Trying to understand relativity

[KFC]

Hi there,
I am quite new this relativity, I read some book about this field, and I want to check if I am understanding this topic by considering the following example.

Assume I am staying in a train which is moving ahead with velocity u (u=3/5 c) relative to somebody staying on the platform. I call my frame S' and the frame attached on the platform S. Now I am sitting in the middle of the train and switch the light on. I measure the time when the light hits the front and back end of the train, we call this time t' (same for light hit the front and back end). Of course, the length of the train I measure is L' .

Now someone standing in the platform also measure the length of the train and times for light travel to the front and back end of the train in his frame. He will see the length of the train will be contracted due to

$$L = L' \sqrt{1-u^2/c^2}$$

And for measuring the time when light hit the front and rear end, in his frame, the distance for the light moving ahead is half of L, and the distance for the light traveling backward (to the rear end) is also half of L. But for the moving-ahead light, the speed is (c-u) and for the backward light, the speed is c (c+u>c, impossible, just use c). So we have

$$t_f = \frac{L/2}{c-u}, \qquad t_b = \frac{L/2}{c}$$

I don't quite sure this is correct or not. But if I start from the Lorentz transformation, I found

$$t_f = t'\sqrt{1-\dfrac{u^2}{c^2}} + \dfrac{|u|x}{c^2}$$

$$t_b = t'\sqrt{1-\dfrac{u^2}{c^2}} - \dfrac{|u|x}{c^2}$$

where t' is the time measure in S' frame, x is half of L.

Obviously, these two methods give different answer. But |t_f-t_b| is the same from these two method. I wonder which one is correct? or both are incorrect?

 

[JesseM]

And for measuring the time when light hit the front and rear end, in his frame, the distance for the light moving ahead is half of L, and the distance for the light traveling backward (to the rear end) is also half of L. But for the moving-ahead light, the speed is (c-u) and for the backward light, the speed is c (c+u>c, impossible, just use c).

In his frame the light must move at c in both directions, since light must move at c in all directions in all inertial frames (this is one of two postulates of special relativity, the other being that all laws of physics work the same in all inertial frames). However, in his frame the back of the train is moving towards the point where the light was set off at speed u, while the front of the train is moving away from the point where the light was set off at speed u. So, the "closing speed" between the back end and the light (the speed with which the distance between them is decreasing in his frame, which is different from either of their individual speeds in his frame) must be u+c, while the closing speed between the front end and the light must be u-c. Sing the light was first set off at a distance of L/2 from each end in his frame, the time between when the light was sent out and when it reaches the back end must be L/[2*(u+c)] while the time between when the light was sent out and when it reaches the front end must be L/[2*(u-c)] in his frame.

Assume the light was sent out at position x=0 and time t=0 in the outside observer's frame.
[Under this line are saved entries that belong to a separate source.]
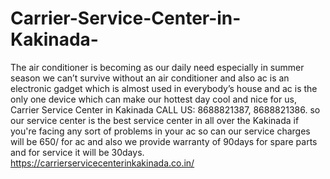 # Carrier-Service-Center-in-Kakinada-
The air conditioner is becoming as our daily need especially in summer season we can’t survive without an air conditioner and also ac is an electronic gadget which is almost used in everybody’s house and ac is the only one device which can make our hottest day cool and nice for us, Carrier Service Center in Kakinada CALL US: 8688821387, 8688821386.       so our service center is the best service center in all over the Kakinada if you're facing any sort of problems in your ac so can our service charges will be 650/ for ac and also we provide warranty of 90days for spare parts and for service it will be 30days. https://carrierservicecenterinkakinada.co.in/ 
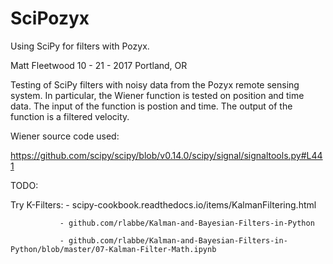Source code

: # SciPozyx
Using SciPy for filters with Pozyx. 

Matt Fleetwood
10 - 21 - 2017
Portland, OR

Testing of SciPy filters with noisy data from the Pozyx remote sensing system. In particular, the Wiener function is tested on position and time data. The input of the function is postion and time. The output of the function is a filtered velocity. 

Wiener source code used:

https://github.com/scipy/scipy/blob/v0.14.0/scipy/signal/signaltools.py#L441


TODO: 

Try K-Filters: - scipy-cookbook.readthedocs.io/items/KalmanFiltering.html

               - github.com/rlabbe/Kalman-and-Bayesian-Filters-in-Python

               - github.com/rlabbe/Kalman-and-Bayesian-Filters-in-Python/blob/master/07-Kalman-Filter-Math.ipynb
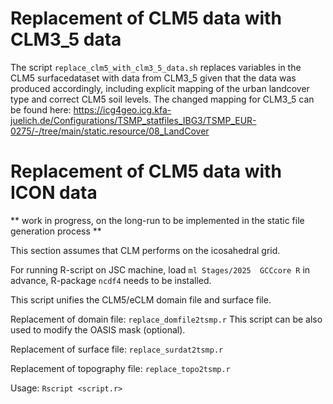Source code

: # Replacement of CLM5 data with CLM3_5 data

The script `replace_clm5_with_clm3_5_data.sh` replaces variables in the CLM5 surfacedataset with data from CLM3_5 given that the data was produced accordingly, including explicit mapping of the urban landcover type and correct CLM5 soil levels.
The changed mapping for CLM3_5 can be found here:
https://icg4geo.icg.kfa-juelich.de/Configurations/TSMP_statfiles_IBG3/TSMP_EUR-0275/-/tree/main/static.resource/08_LandCover

# Replacement of CLM5 data with ICON data

** work in progress, on the long-run to be implemented in the static file generation process **

This section assumes that CLM performs on the icosahedral grid.

For running R-script on JSC machine, load `ml Stages/2025  GCCcore R` in advance, R-package `ncdf4` needs to be installed.

This script unifies the CLM5/eCLM domain file and surface file.

Replacement of domain file:
`replace_domfile2tsmp.r`
This script can be also used to modify the OASIS mask (optional).

Replacement of surface file:
`replace_surdat2tsmp.r`

Replacement of topography file:
`replace_topo2tsmp.r`

Usage:
`Rscript <script.r>`
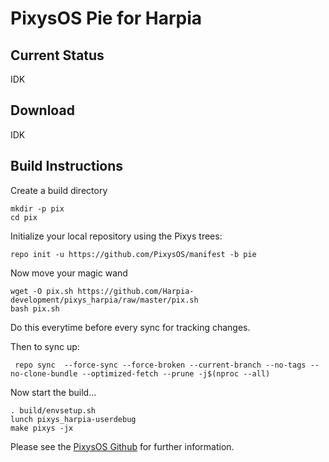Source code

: PixysOS Pie for Harpia
=====================================

Current Status
--------------

IDK

Download
--------

IDK

Build Instructions
------------------
Create a build directory

	mkdir -p pix
	cd pix

Initialize your local repository using the Pixys trees:

	repo init -u https://github.com/PixysOS/manifest -b pie

Now move your magic wand
	
	wget -O pix.sh https://github.com/Harpia-development/pixys_harpia/raw/master/pix.sh
	bash pix.sh

Do this everytime before every sync for tracking changes.

Then to sync up:

     repo sync  --force-sync --force-broken --current-branch --no-tags --no-clone-bundle --optimized-fetch --prune -j$(nproc --all)
     
Now start the build...

	. build/envsetup.sh 
	lunch pixys_harpia-userdebug
	make pixys -jx

Please see the [PixysOS Github](https://github.com/PixysOS) for further information.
In that case, the light must reach the back end at time t=L/[2*(u+c)] and position x=-L*c/[2*(u+c)] (we know that must be the position since the light moving towards the back was moving at c in the -x direction in this frame, so after time t the light must be at position x=-ct.) Likewise, the light must reach the front at time t=L/[2*(u-c)] and position x=L*c/[2*(u-c)]. Now you can use the Lorentz transform to find the x' and t' coordinates of these two events in the train's own frame--you should find that they are simultaneous, unless I made a mistake.

 

[jtbell]

And for measuring the time when light hit the front and rear end, in his frame, the distance for the light moving ahead is half of L, and the distance for the light traveling backward (to the rear end) is also half of L.

No, because the train is not stationary in this frame. The rear end of the train is moving towards the point where the light was emitted, and the front end is moving away from the point where the light was emitted. The two ends travel some distance while the light is "in flight." Therefore, the light that is going forward has to travel further than the light that is going backward, in this frame.

But for the moving-ahead light, the speed is (c-u) and for the backward light, the speed is c (c+u>c, impossible, just use c).

No, the speed of the light is the same in both directions, regardless of the fact that the source is moving in this frame. This is one of Einstein's fundamental postulates of relativity.